American mathematician (born 1940)

Peter Steven Landweber (born August 17, 1940, in Washington D. C.) is an American mathematician working in algebraic topology.

Landweber studied at the University of Iowa (B.S. 1960) and Harvard University (master's degree 1961), where he graduated in 1965 after studying under Raoul Bott (Künneth formulas for bordism theories). He was then Assistant Professor at the University of Virginia (from 1965) and at Yale University from 1968 to 1970. From 1967 to 1968 he was at the Institute for Advanced Study in Princeton, New Jersey. In 1970, he became Associate Professor at Rutgers University, where he taught from 1974 until his retirement in 2007. From 1974 to 1975 he was a NATO fellow at the University of Cambridge. Since 2007, he is a Professor Emeritus at Rutgers University.
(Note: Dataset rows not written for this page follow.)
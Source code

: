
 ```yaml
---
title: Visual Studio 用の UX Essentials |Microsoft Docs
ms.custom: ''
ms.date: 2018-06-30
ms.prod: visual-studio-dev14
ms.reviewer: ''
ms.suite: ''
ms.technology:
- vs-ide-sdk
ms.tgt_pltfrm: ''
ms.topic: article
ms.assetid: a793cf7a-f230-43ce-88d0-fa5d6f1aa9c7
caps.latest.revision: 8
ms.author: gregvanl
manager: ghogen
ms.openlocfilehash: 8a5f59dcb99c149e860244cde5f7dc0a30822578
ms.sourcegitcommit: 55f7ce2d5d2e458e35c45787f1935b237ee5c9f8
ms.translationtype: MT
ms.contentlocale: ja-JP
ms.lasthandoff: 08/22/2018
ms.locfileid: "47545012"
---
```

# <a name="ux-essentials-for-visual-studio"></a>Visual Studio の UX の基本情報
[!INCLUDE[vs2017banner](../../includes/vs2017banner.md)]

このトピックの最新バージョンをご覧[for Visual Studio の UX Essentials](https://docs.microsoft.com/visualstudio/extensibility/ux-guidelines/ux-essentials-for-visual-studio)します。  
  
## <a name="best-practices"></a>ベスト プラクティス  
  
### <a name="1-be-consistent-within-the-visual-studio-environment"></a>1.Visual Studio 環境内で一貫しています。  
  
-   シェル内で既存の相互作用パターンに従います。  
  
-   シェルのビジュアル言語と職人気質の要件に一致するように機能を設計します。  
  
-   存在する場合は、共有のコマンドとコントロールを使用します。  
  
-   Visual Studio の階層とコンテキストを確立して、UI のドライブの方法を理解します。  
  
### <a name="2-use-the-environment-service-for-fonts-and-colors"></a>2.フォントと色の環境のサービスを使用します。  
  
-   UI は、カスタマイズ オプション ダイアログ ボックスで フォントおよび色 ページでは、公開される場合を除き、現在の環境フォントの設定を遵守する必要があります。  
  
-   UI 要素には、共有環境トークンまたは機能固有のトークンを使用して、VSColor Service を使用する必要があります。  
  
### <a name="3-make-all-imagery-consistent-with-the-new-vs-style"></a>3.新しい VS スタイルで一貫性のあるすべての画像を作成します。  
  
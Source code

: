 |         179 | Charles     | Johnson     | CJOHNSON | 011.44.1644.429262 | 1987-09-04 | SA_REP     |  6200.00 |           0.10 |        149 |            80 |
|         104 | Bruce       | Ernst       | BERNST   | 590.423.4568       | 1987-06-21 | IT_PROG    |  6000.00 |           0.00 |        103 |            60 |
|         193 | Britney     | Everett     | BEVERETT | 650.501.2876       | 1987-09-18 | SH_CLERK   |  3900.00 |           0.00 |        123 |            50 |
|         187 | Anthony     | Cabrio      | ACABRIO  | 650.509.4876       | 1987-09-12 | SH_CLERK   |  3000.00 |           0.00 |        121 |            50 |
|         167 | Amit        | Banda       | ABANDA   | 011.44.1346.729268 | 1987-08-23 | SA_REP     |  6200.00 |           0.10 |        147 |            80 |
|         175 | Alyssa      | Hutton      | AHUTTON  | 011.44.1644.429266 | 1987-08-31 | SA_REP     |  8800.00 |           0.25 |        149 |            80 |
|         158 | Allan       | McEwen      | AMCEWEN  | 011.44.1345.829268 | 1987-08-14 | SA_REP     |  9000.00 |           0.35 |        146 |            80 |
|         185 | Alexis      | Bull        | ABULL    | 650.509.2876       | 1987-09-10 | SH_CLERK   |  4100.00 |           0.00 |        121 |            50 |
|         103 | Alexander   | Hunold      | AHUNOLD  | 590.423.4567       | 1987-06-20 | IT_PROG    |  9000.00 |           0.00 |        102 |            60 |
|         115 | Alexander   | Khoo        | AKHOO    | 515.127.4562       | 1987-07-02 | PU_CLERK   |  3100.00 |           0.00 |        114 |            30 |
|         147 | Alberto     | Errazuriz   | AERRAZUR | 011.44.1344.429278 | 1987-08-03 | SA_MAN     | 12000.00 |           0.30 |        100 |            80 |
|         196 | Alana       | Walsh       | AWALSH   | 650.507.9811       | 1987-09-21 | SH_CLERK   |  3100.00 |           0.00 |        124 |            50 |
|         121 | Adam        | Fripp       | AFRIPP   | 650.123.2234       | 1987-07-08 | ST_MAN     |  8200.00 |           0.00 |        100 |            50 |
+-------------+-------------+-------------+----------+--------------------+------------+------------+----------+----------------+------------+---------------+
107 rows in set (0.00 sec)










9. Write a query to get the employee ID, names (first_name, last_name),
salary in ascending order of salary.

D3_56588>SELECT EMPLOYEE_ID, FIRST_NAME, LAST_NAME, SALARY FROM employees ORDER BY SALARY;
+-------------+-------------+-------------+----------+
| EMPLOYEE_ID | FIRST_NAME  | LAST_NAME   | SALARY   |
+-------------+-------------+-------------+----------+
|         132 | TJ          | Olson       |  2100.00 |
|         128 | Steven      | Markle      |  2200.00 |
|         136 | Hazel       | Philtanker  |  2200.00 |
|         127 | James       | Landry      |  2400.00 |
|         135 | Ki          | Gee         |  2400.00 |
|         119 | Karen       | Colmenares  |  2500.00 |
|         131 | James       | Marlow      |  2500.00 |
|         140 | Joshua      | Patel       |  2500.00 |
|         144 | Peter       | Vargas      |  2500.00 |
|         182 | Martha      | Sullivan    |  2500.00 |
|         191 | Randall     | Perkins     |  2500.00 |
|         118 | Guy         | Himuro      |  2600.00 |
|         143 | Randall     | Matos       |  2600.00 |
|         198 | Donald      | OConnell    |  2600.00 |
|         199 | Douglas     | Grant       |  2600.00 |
Landweber studied complex bordism in algebraic topology (introducing Landweber–Novikov algebra in the 1960s). In the beginning of the 1970s, he proved his exact functor theorem, which allows the construction of a homology theory from a formal group law. In 1986 he introduced elliptic cohomology with Douglas C. Ravenel and Robert E. Stong, which is a generalized cohomology theory with applications to modular forms and elliptic curves.
From 1989 to 1992 he was Chairman of the Russian translation Committee of the American Mathematical Society. He is also a fellow of the society.

Peter Landweber is the elder son of the engineer Louis Landweber and the father of the molecular biologist Laura Faye Landweber (born 1967) and of the mathematician Gregory David Landweber (born 1971).

== Selected publications ==
- (Ed.): elliptic curves and modular forms in algebraic topology (= lecture notes in mathematics. ) issue 1326). Springer 1988 (proceedings of a Conference at the Institute for Advanced Study in 1986). Landweber: other elliptic and modular forms. PP. 55–86; Elliptic genera-of introductory overview. pg. 1–10.